Researchers have discovered race-associated molecular differences in tumors that may impact the way patients with pancreatic cancer respond to immunotherapies. The findings, which were recently published in the American Association for Cancer Research (AACR) Journal, reinforce the need to include racially diverse participants in clinical studies. 

Immunotherapies are a type of cancer treatment that uses the body's own immune system to fight cancer. Black or African American patients have a higher incidence of pancreatic cancer, the third leading cause of cancer-related death in the United States, compared with other racial groups. 

In the article appearing in the AACR Journal, researchers at the Henry Ford Health Pancreatic Cancer Center, found that Black patients showed a higher prevalence of PD-L1 overexpression, a marker often linked with aggressive cancer behavior and a key target for immunotherapy treatments. Additionally, Black patients showed higher frequencies of TP53 mutations and KRASG12R mutations compared to White patients. Those genes affect how quickly cancer grows and the body's ability to fight cancer.

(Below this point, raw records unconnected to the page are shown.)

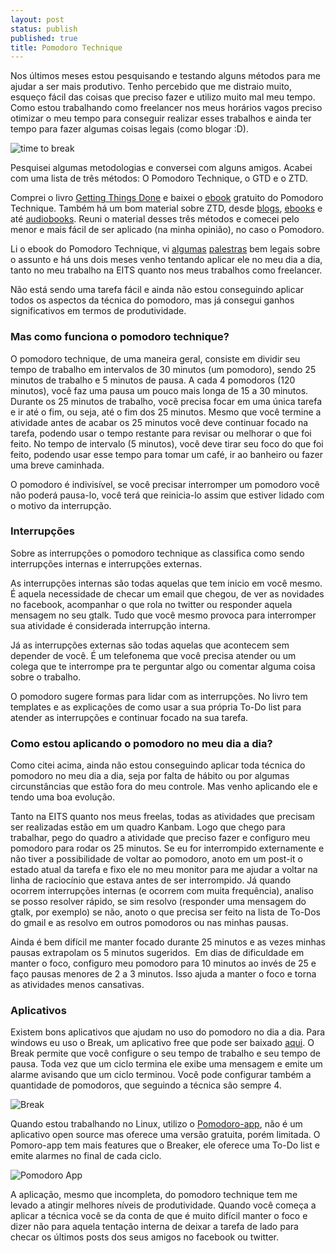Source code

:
 ```yaml
---
layout: post
status: publish
published: true
title: Pomodoro Technique
---
```

Nos últimos meses estou pesquisando e testando alguns métodos para me ajudar a ser mais produtivo. Tenho percebido que me distraio muito, esqueço fácil das coisas que preciso fazer e utilizo muito mal meu tempo. Como estou trabalhando como freelancer nos meus horários vagos preciso otimizar o meu tempo para conseguir realizar esses trabalhos e ainda ter tempo para fazer algumas coisas legais (como blogar :D).

![time to break]({{site.url}}/images/timetobreak.jpg)

Pesquisei algumas metodologias e conversei com alguns amigos. Acabei com uma lista de três métodos: O Pomodoro Technique, o GTD e o ZTD.

Comprei o livro [Getting Things Done](http://http://www.livrariacultura.com.br/scripts/resenha/resenha.asp?nitem=675342&amp;sid=1895878111431830739121553) e baixei o
[ebook](http://www.pomodorotechnique.com/book.html) gratuito do Pomodoro Technique. Também há um bom material sobre ZTD, desde
[blogs](http://www.efetividade.net/2011/02/23/ztd-produtividade-zen/), [ebooks](http://lucasteixeira.com/ztd/) e até
[audiobooks](http://www.audiobookstand.com/product.asp?AuthorId=1106&amp;Titleid=34838). Reuni o material desses três métodos e comecei pelo menor e mais fácil de ser aplicado (na minha opinião), no caso o Pomodoro.

Li o ebook do Pomodoro Technique, vi [algumas](http://vimeo.com/20476949) [palestras](http://vimeo.com/20614757) bem legais sobre o assunto e há uns dois meses venho tentando aplicar ele no meu dia a dia, tanto no meu trabalho na EITS quanto nos meus trabalhos como freelancer.

Não está sendo uma tarefa fácil e ainda não estou conseguindo aplicar todos os aspectos da técnica do pomodoro, mas já consegui ganhos significativos em termos de produtividade.

### Mas como funciona o pomodoro technique?

O pomodoro technique, de uma maneira geral, consiste em dividir seu tempo de trabalho em intervalos de 30 minutos (um pomodoro), sendo 25 minutos de trabalho e 5 minutos de pausa. A cada 4 pomodoros (120 minutos), você faz uma pausa um pouco mais longa de 15 a 30 minutos. Durante os 25 minutos de trabalho, você precisa focar em uma única tarefa e ir até o fim, ou seja, até o fim dos 25 minutos. Mesmo que você termine a atividade antes de acabar os 25 minutos você deve continuar focado na tarefa, podendo usar o tempo restante para revisar ou melhorar o que foi feito. No tempo de intervalo (5 minutos), você deve tirar seu foco do que foi feito, podendo usar esse tempo para tomar um café, ir ao banheiro ou fazer uma breve caminhada.

O pomodoro é indivisível, se você precisar interromper um pomodoro você não poderá pausa-lo, você terá que reinicia-lo assim que estiver lidado com o motivo da interrupção.

### Interrupções

Sobre as interrupções o pomodoro technique as classifica como sendo interrupções internas e interrupções externas.

As interrupções internas são todas aquelas que tem inicio em você mesmo. É aquela necessidade de checar um email que chegou, de ver as novidades no facebook, acompanhar o que rola no twitter ou responder aquela mensagem no seu gtalk. Tudo que você mesmo provoca para interromper sua atividade é considerada interrupção interna.

Já as interrupções externas são todas aquelas que acontecem sem depender de você. É um telefonema que você precisa atender ou um colega que te interrompe pra te perguntar algo ou comentar alguma coisa sobre o trabalho.

O pomodoro sugere formas para lidar com as interrupções. No livro tem templates e as explicações de como usar a sua própria To-Do list para atender as interrupções e continuar focado na sua tarefa.

### Como estou aplicando o pomodoro no meu dia a dia?

Como citei acima, ainda não estou conseguindo aplicar toda técnica do pomodoro no meu dia a dia, seja por falta de hábito ou por algumas circunstâncias que estão fora do meu controle. Mas venho aplicando ele e tendo uma boa evolução.

Tanto na EITS quanto nos meus freelas, todas as atividades que precisam ser realizadas estão em um quadro Kanbam. Logo que chego para trabalhar, pego do quadro a atividade que preciso fazer e configuro meu pomodoro para rodar os 25 minutos. Se eu for interrompido externamente e não tiver a possibilidade de voltar ao pomodoro, anoto em um post-it o estado atual da tarefa e fixo ele no meu monitor para me ajudar a voltar na linha de raciocínio que estava antes de ser interrompido. Já quando ocorrem interrupções internas (e ocorrem com muita frequência), analiso se posso resolver rápido, se sim resolvo (responder uma mensagem do gtalk, por exemplo) se não, anoto o que precisa ser feito na lista de To-Dos do gmail e as resolvo em outros pomodoros ou nas minhas pausas.

Ainda é bem difícil me manter focado durante 25 minutos e as vezes minhas pausas extrapolam os 5 minutos sugeridos.  Em dias de dificuldade em manter o foco, configuro meu pomodoro para 10 minutos ao invés de 25 e faço pausas menores de 2 a 3 minutos. Isso ajuda a manter o foco e torna as atividades menos cansativas.

### Aplicativos

Existem bons aplicativos que ajudam no uso do pomodoro no dia a dia. Para windows eu uso o Break, um aplicativo free que pode ser baixado [aqui](http://davidevitelaru.com/software/breaker/). O Break permite que você configure o seu tempo de trabalho e seu tempo de pausa. Toda vez que um ciclo termina ele exibe uma mensagem e emite um alarme avisando que um ciclo terminou. Você pode configurar também a quantidade de pomodoros, que seguindo a técnica são sempre 4.

![Break]({{site.url}}/images/breaker.png)

Quando estou trabalhando no Linux, utilizo o [Pomodoro-app](http://www.pomodoroapp.com/), não é um aplicativo open source mas
oferece uma versão gratuita, porém limitada. O Pomoro-app tem mais features que o Breaker, ele oferece uma To-Do list e emite
alarmes no final de cada ciclo.

![Pomodoro App]({{site.url}}/images/pomodoro_app.png)

A aplicação, mesmo que incompleta, do pomodoro technique tem me levado a atingir melhores níveis de produtividade. Quando você
começa a aplicar a técnica você se da conta de que é muito difícil manter o foco e dizer não para aquela tentação interna de
deixar a tarefa de lado para checar os últimos posts dos seus amigos no facebook ou twitter.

This finding strongly supports that in clinical trials across the country, we need to enroll patients from different racial groups to reflect the racial makeup in the U.S. and to more accurately represent tumor molecular changes."

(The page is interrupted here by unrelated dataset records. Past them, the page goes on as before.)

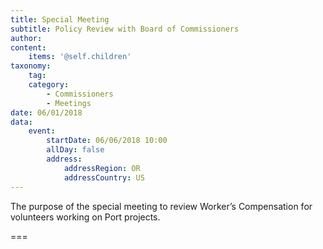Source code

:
 ```yaml
---
title: Special Meeting
subtitle: Policy Review with Board of Commissioners
author: 
content:
    items: '@self.children'
taxonomy:
    tag: 
    category: 
        - Commissioners
        - Meetings
date: 06/01/2018
data:
    event:
        startDate: 06/06/2018 10:00
        allDay: false
        address:
            addressRegion: OR
            addressCountry: US
---
```


The purpose of the special meeting to review  Worker’s Compensation for volunteers working on Port projects.

===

Ling Huang, Ph.D, lead researcher  

In a separate analysis of recent clinical trials testing immunotherapies for pancreatic cancer, the researchers found that Black patients and other minorities were underrepresented in most clinical trials.

"It is also important to ensure people of different racial background have equal access to cancer care, especially precision medicine," Dr. Huang said. 

PD-L1 is like a shield that some cells wear. Normally, it tells the immune system's T cells (which kill harmful cells) not to attack. Cancer cells can hijack this signal, wearing PD-L1 as armor to protect themselves from being destroyed by the immune system. When cancer cells have a lot of this PD-L1 shield, it's harder for the body to fight the cancer, leading to a worse outlook for the patient.

Think of TP53 like a brake pedal in a car that helps stop cancer growth. If something goes wrong with this gene (like mutations), it's like the brakes are broken, and the car (or cancer) can keep going without control. 

The KRAS gene is often faulty in pancreatic cancer. The KRASG12R is a specific error in this gene. This error makes the KRAS gene stuck in the "on" position, constantly telling cells to grow and divide, which can lead to cancer. This is like flooring the gas pedal of a car, making it accelerate to full speed.

This study shows that, in pancreatic cancer, Black patients tend to have higher levels of the PD-L1 shield on their cancer cells compared to white patients. This could affect how their cancer progresses and responds to treatment.

The research team emphasizes that these molecular features are not necessarily the determinants, but associations, that help understand the complex nature of cancer disparities. 

"We hope that these insights will guide future studies and lead to improved outcomes for all patients, regardless of race," Dr. Huang said.

Molecular profiles of patient tumors were determined from the Tempus multimodal database, through collaboration between Dr. Huang's team, Tempus AI, and Henry Ford scientists, Howard Crawford and Albert Levin. Members from Dr. Huang's team, Saurabh Mandal and Swathi Sridhar also contributed significantly to this project. 

Based in Detroit, where 77% of the population identifies as Black or African American, Henry Ford Health is nationally recognized for its commitment to inclusive research endeavors that address healthcare disparities, develop new treatments, and identify ways to prevent and understand disease.